TASK DESCRIPTION:
On every line of the listing, check for "into"; copy the lines that have it.

DATA RECORDS:
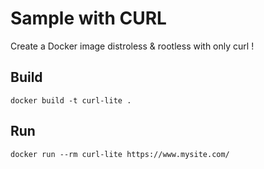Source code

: # Sample with CURL

Create a Docker image distroless & rootless with only curl ! 

## Build 

```shell
docker build -t curl-lite .
```

## Run 

```shell
docker run --rm curl-lite https://www.mysite.com/
```
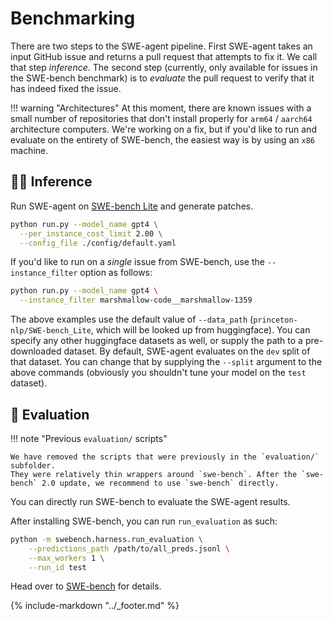 # Benchmarking

There are two steps to the SWE-agent pipeline. First SWE-agent takes an input GitHub issue and returns a pull request that attempts to fix it. We call that step *inference*. The second step (currently, only available for issues in the SWE-bench benchmark) is to *evaluate* the pull request to verify that it has indeed fixed the issue.

!!! warning "Architectures"
    At this moment, there are known issues with a small number of repositories that don't install properly for `arm64` / `aarch64` architecture computers. We're working on a fix, but if you'd like to run and evaluate on the entirety of SWE-bench, the easiest way is by using an `x86` machine.

## 👩‍💻 Inference <a name="inference"></a>

Run SWE-agent on [SWE-bench Lite](https://www.swebench.com/lite.html) and generate patches.

```bash
python run.py --model_name gpt4 \
  --per_instance_cost_limit 2.00 \
  --config_file ./config/default.yaml
```

If you'd like to run on a *single* issue from SWE-bench, use the `--instance_filter` option as follows:
```bash
python run.py --model_name gpt4 \
  --instance_filter marshmallow-code__marshmallow-1359
```

The above examples use the default value of `--data_path` (`princeton-nlp/SWE-bench_Lite`, which will be looked up from huggingface).
You can specify any other huggingface datasets as well, or supply the path to a pre-downloaded dataset.
By default, SWE-agent evaluates on the `dev` split of that dataset.
You can change that by supplying the `--split` argument to the above commands (obviously you shouldn't tune your model on the `test` dataset).

## 🧪 Evaluation <a name="evaluation"></a>

!!! note "Previous `evaluation/` scripts"

    We have removed the scripts that were previously in the `evaluation/` subfolder.
    They were relatively thin wrappers around `swe-bench`. After the `swe-bench` 2.0 update, we recommend to use `swe-bench` directly.

You can directly run SWE-bench to evaluate the SWE-agent results.

After installing SWE-bench, you can run `run_evaluation` as such:

```bash
python -m swebench.harness.run_evaluation \
    --predictions_path /path/to/all_preds.jsonl \
    --max_workers 1 \
    --run_id test
```

Head over to [SWE-bench](https://github.com/princeton-nlp/SWE-bench/) for details.

{% include-markdown "../_footer.md" %}

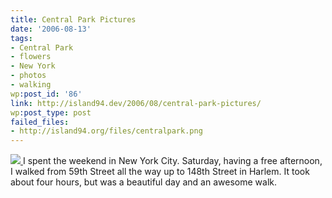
 ```yaml
---
title: Central Park Pictures
date: '2006-08-13'
tags:
- Central Park
- flowers
- New York
- photos
- walking
wp:post_id: '86'
link: http://island94.dev/2006/08/central-park-pictures/
wp:post_type: post
failed_files:
- http://island94.org/files/centralpark.png
---
```


  [ ![](2006-08-13-Central-Park-Pictures/centralpark.png) ](http://www.flickr.com/photos/bensheldon/sets/72157594235959054/)
I spent the weekend in New York City. Saturday, having a free afternoon, I walked from 59th Street all the way up to 148th Street in Harlem. It took about four hours, but was a beautiful day and an awesome walk.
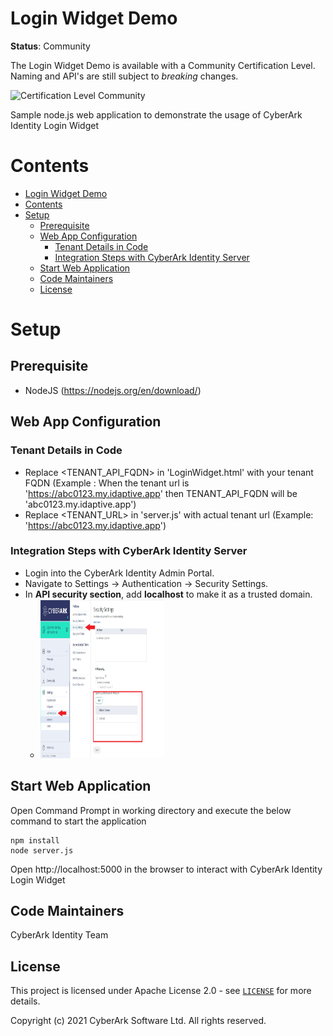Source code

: # Login Widget Demo
**Status**: Community

The Login Widget Demo is available with a Community Certification Level.
Naming and API's are still subject to *breaking* changes.

![Certification Level Community](https://camo.githubusercontent.com/fc39ec5a52592c929ecd6e7ff4e3d1b7d5a4856c512a5486a5c24a00db6bcf6d/68747470733a2f2f696d672e736869656c64732e696f2f62616467652f43657274696669636174696f6e2532304c6576656c2d436f6d6d756e6974792d3238413734353f6c696e6b3d68747470733a2f2f6769746875622e636f6d2f637962657261726b2f636f6d6d756e6974792f626c6f622f6d61737465722f436f6e6a75722f636f6e76656e74696f6e732f63657274696669636174696f6e2d6c6576656c732e6d64)

Sample node.js web application to demonstrate the usage of CyberArk Identity Login Widget


# Contents
<!-- MarkdownTOC -->
- [Login Widget Demo](#login-widget-demo)
- [Contents](#contents)
- [Setup](#setup)
	- [Prerequisite](#prerequisite)
	- [Web App Configuration](#web-app-configuration)
		- [Tenant Details in Code](#tenant-details-in-code)
		- [Integration Steps with CyberArk Identity Server](#integration-steps-with-cyberark-identity-server)
	- [Start Web Application](#start-web-application)
	- [Code Maintainers](#code-maintainers)
	- [License](#license)
<a id="web-app-setup"></a>
# Setup
<a id="prerequisites-to-understand-web-application"></a>
## Prerequisite

* NodeJS (https://nodejs.org/en/download/)
<a id="setup-web-application"></a>
## Web App Configuration
<a id="tenant-details-setup"></a>
### Tenant Details in Code
* Replace <TENANT_API_FQDN> in 'LoginWidget.html' with your tenant FQDN (Example : When the tenant url is 'https://abc0123.my.idaptive.app' then TENANT_API_FQDN will be 'abc0123.my.idaptive.app')
* Replace <TENANT_URL> in 'server.js' with actual tenant url (Example: 'https://abc0123.my.idaptive.app')

<a id="integration-steps-with-cyberark-identity-server"></a>
### Integration Steps with CyberArk Identity Server
* Login into the CyberArk Identity Admin Portal.
* Navigate to Settings -> Authentication -> Security Settings.
* In **API security section**, add **localhost** to make it as a trusted domain.
   -  <img src="./media/DNS_setting.PNG" style="width:2.0625in;height:2.64583in" />

<a id="start-web-application"></a>
## Start Web Application
Open Command Prompt in working directory and execute the below command to start the application

```console
npm install
node server.js
```
Open http://localhost:5000 in the browser to interact with CyberArk Identity Login Widget

## Code Maintainers

CyberArk Identity Team

<a id="license"></a>
## License

This project is licensed under Apache License 2.0 - see [`LICENSE`](../LICENSE) for more details.

Copyright (c) 2021 CyberArk Software Ltd. All rights reserved.
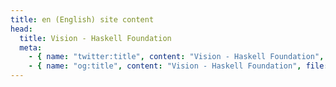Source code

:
```yaml
---
title: en (English) site content
head:
  title: Vision - Haskell Foundation
  meta:
    - { name: "twitter:title", content: "Vision - Haskell Foundation", file: "" }
    - { name: "og:title", content: "Vision - Haskell Foundation", file: "" }
---
```

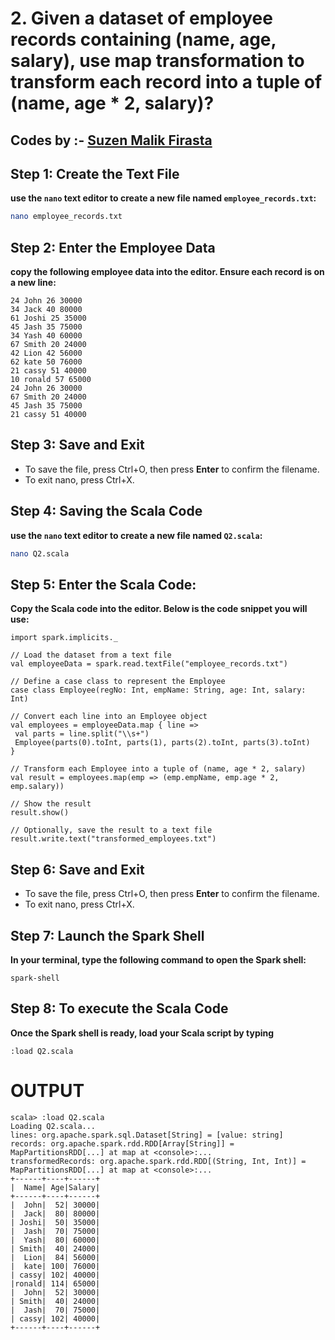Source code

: # 2. Given a dataset of employee records containing (name, age, salary), use map transformation to transform each record into a tuple of (name, age * 2, salary)?
## Codes by :- [Suzen Malik Firasta](https://github.com/SuzenFirasta)

## Step 1: Create the Text File
**use the `nano` text editor to create a new file named `employee_records.txt`:**
```bash
nano employee_records.txt
```
## Step 2: Enter the Employee Data
**copy the following employee data into the editor. Ensure each record is on a new line:**

```
24 John 26 30000
34 Jack 40 80000
61 Joshi 25 35000
45 Jash 35 75000
34 Yash 40 60000
67 Smith 20 24000
42 Lion 42 56000
62 kate 50 76000
21 cassy 51 40000
10 ronald 57 65000
24 John 26 30000
67 Smith 20 24000
45 Jash 35 75000
21 cassy 51 40000
```
## Step 3: Save and Exit
* To save the file, press Ctrl+O, then press **Enter** to confirm the filename.
* To exit nano, press Ctrl+X.

## Step 4: Saving the Scala Code
**use the `nano` text editor to create a new file named `Q2.scala`:**
```bash
nano Q2.scala
```

## Step 5: Enter the Scala Code: 
**Copy the Scala code into the editor. Below is the code snippet you will use:**
```
import spark.implicits._

// Load the dataset from a text file
val employeeData = spark.read.textFile("employee_records.txt")

// Define a case class to represent the Employee
case class Employee(regNo: Int, empName: String, age: Int, salary: Int)

// Convert each line into an Employee object
val employees = employeeData.map { line =>
 val parts = line.split("\\s+")
 Employee(parts(0).toInt, parts(1), parts(2).toInt, parts(3).toInt)
}

// Transform each Employee into a tuple of (name, age * 2, salary)
val result = employees.map(emp => (emp.empName, emp.age * 2, emp.salary))

// Show the result
result.show()

// Optionally, save the result to a text file
result.write.text("transformed_employees.txt")
```

## Step 6: Save and Exit
* To save the file, press Ctrl+O, then press **Enter** to confirm the filename.
* To exit nano, press Ctrl+X.

## Step 7: Launch the Spark Shell
**In your terminal, type the following command to open the Spark shell:**
```
spark-shell
```

## Step 8: To execute the Scala Code
**Once the Spark shell is ready, load your Scala script by typing**
```
:load Q2.scala
```

# OUTPUT

```
scala> :load Q2.scala
Loading Q2.scala...
lines: org.apache.spark.sql.Dataset[String] = [value: string]
records: org.apache.spark.rdd.RDD[Array[String]] = MapPartitionsRDD[...] at map at <console>:...
transformedRecords: org.apache.spark.rdd.RDD[(String, Int, Int)] = MapPartitionsRDD[...] at map at <console>:...
+------+----+------+
|  Name| Age|Salary|
+------+----+------+
|  John|  52| 30000|
|  Jack|  80| 80000|
| Joshi|  50| 35000|
|  Jash|  70| 75000|
|  Yash|  80| 60000|
| Smith|  40| 24000|
|  Lion|  84| 56000|
|  kate| 100| 76000|
| cassy| 102| 40000|
|ronald| 114| 65000|
|  John|  52| 30000|
| Smith|  40| 24000|
|  Jash|  70| 75000|
| cassy| 102| 40000|
+------+----+------+
```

THE COMPLETED TASK:
* Login into the CyberArk Identity Admin Portal.
: # 2. Given a dataset of employee records containing (name, age, salary), use map transformation to transform each record into a tuple of (name, age * 2, salary)?
**copy the following employee data into the editor. Ensure each record is on a new line:**
**Copy the Scala code into the editor. Below is the code snippet you will use:**
// Convert each line into an Employee object
// Transform each Employee into a tuple of (name, age * 2, salary)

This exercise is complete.